报告名称:Algorithms for Large-Scale Optimization and Machine Learning
会议地点:腾讯会议直播(2021-05-22,15:00–17:00, 会议ID:353 838 143;会议链接:https://meeting.tencent.com/s/TK4UDjCILCPj)
主办单位:机电工程学院
主讲人:曹彦凯
主持人:平续斌 李志武
讲座人介绍:
曹彦凯,于2010年获得浙江大学生物工程学士学位以及并获得博士学位;2015年获得美国普渡大学化学工程学位;2016年至2018年期间在美国威斯康星大学麦迪逊分校做研究助理;2018年至今在加拿大不列颠哥伦比亚大学(University of British Columbia)的化学与生物工程系做助理教授。他的研究重点是大规模局部和全局优化算法的设计和实现,从而解决各种决策过程中出现的问题,例如机器学习,随机优化,模型预测控制和复杂网络等。

报告1:Large-Scale Local Optimization: Algorithms and Applications
会议时间:5月22日15:00
报告内容:
This talk presents our recent work on algorithms and software implementations to solve large-scale optimization problems to local optimality. Our algorithms exploit both problem structure and emerging high-performance computing hardware (e.g., multi-core CPUs, GPUs, and computing clusters) to achieve computational scalability. We are currently using our capabilities to address engineering and scientific questions that arise in diverse application domains including design of neural network controller, predictive control of wind turbines, power management in large networks, multiscale model predictive control of battery systems. The problems that we are addressing are of unprecedented complexity and defy the state-of-the-art. For example, the problem of designing a control system for wind turbines is a nonlinear programming problem (NLP) with 7.5 million variables that take days to solve with existing solvers. We have solved this problem in less than 1.3 hours using our parallel solvers.
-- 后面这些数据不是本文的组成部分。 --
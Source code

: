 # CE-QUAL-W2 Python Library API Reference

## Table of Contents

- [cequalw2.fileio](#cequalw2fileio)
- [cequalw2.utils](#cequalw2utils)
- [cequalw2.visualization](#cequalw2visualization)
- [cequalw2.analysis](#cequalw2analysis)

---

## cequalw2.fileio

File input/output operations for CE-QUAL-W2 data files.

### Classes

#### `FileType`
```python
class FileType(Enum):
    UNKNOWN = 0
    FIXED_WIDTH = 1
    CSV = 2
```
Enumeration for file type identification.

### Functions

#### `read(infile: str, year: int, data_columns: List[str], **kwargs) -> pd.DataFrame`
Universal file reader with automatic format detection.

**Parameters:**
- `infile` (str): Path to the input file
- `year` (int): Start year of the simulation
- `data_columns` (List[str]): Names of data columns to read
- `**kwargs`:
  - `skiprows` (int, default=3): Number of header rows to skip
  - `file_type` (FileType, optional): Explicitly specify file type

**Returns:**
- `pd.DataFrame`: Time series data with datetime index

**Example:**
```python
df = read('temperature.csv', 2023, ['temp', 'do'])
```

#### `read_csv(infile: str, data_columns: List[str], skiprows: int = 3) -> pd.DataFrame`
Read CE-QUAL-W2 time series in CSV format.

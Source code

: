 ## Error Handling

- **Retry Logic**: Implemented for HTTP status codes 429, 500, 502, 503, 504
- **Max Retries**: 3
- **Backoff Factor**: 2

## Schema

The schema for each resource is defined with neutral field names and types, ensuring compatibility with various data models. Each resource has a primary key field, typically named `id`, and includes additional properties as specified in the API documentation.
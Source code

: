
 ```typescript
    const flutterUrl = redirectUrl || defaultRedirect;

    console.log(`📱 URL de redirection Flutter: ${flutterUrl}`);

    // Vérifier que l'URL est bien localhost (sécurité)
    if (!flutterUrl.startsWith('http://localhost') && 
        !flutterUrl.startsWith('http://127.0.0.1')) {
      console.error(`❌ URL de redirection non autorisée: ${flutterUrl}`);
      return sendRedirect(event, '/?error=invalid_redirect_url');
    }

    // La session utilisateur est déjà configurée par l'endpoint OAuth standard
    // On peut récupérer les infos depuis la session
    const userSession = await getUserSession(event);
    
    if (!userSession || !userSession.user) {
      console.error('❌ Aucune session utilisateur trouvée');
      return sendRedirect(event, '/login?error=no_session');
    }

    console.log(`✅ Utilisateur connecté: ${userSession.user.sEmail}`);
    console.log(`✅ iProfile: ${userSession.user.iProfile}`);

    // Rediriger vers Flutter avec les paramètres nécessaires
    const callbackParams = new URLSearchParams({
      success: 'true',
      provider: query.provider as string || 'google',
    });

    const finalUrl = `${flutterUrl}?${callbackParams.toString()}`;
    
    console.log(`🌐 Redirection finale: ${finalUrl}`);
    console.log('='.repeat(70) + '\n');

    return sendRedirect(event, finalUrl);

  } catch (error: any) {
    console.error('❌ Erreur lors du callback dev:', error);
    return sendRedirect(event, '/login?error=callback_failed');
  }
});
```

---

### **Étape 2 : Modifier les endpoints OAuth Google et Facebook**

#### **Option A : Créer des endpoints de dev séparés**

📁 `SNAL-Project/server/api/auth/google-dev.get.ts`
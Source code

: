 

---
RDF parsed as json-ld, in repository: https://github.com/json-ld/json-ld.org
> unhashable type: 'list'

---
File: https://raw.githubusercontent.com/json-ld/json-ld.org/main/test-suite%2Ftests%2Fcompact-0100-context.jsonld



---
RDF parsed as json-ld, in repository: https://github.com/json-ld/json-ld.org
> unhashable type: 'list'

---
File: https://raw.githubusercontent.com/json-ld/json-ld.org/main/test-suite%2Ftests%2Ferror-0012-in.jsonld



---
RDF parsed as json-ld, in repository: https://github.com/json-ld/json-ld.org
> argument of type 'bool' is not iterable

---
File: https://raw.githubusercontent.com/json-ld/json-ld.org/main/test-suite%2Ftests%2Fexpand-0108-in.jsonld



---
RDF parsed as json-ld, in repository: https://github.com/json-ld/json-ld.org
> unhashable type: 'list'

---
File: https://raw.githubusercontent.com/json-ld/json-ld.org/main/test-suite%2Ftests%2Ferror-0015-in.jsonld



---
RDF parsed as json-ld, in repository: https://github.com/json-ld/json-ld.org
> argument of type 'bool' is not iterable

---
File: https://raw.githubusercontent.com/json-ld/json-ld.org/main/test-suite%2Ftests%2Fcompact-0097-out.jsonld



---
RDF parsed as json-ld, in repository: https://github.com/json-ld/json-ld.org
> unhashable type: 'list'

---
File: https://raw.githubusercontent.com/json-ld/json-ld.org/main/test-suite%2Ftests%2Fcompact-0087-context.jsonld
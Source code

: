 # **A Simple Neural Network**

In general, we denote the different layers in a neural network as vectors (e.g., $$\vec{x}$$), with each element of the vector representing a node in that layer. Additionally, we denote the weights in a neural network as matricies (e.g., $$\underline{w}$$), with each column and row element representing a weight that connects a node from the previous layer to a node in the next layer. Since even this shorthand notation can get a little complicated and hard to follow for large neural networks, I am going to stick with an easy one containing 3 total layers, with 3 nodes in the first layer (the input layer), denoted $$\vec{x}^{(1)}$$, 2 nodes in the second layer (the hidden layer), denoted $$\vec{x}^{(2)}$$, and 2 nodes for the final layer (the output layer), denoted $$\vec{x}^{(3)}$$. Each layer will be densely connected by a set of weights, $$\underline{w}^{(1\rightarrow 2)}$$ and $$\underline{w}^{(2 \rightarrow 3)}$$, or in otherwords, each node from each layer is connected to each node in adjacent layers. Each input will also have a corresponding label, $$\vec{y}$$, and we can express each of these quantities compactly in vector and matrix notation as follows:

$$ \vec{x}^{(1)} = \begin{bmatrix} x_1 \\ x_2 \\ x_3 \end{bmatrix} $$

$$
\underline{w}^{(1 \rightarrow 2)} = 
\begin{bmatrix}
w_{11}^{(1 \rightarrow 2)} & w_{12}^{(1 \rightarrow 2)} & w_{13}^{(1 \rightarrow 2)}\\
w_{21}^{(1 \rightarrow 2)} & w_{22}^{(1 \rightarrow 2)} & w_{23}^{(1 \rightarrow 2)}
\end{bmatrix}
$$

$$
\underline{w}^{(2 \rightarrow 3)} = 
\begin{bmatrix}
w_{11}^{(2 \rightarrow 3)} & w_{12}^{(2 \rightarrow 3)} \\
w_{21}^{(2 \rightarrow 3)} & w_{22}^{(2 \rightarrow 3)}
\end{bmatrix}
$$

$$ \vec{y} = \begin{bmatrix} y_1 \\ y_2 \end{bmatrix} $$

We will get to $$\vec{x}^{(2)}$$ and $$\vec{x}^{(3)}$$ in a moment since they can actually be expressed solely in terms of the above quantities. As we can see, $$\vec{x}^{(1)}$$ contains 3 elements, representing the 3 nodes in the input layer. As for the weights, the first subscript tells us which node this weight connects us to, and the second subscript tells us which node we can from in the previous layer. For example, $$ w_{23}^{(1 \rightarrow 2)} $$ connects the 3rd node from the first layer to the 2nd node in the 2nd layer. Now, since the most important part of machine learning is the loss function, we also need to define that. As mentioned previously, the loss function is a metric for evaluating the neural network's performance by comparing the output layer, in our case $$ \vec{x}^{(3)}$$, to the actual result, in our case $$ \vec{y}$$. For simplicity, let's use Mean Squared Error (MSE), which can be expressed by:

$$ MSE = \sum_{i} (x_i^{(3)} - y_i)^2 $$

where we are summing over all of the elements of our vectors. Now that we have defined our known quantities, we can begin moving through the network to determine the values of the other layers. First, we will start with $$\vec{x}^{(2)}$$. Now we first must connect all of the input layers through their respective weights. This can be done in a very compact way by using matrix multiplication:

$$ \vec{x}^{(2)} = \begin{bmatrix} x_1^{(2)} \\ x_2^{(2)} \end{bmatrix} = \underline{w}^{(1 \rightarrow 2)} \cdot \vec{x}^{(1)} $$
报告2:Large-Scale Global Optimization and Machine learning
会议时间:5月22日16:00
报告内容:
This talk presents a reduced-space spatial branch and bound (BB) strategy to solve two-stage stochastic nonlinear programs to global optimality. At each node, a lower bound is constructed by relaxing the non-anticipativity constraints, and an upper bound is constructed by fixing the first-stage variables. We also extend this algorithm to address clustering problems, which is a prototypical unsupervised learning task and also a special class of stochastic programs. One key advantage of this reduced-space algorithm is that it only needs to perform branching on the centers of clusters to guarantee convergence, and the size of centers is independent of the number of data samples. Another critical property of this algorithm is that bounds can be computed by solving individual small-scale subproblems. These two properties enable our algorithm to be scalable to the large dataset to find a global optimal solution. Our global optimal algorithm can now solve clustering problem on a dataset of 200,000 samples, which is at least 100 times larger than what the state-of-the-art method proposed in the literature can deal with.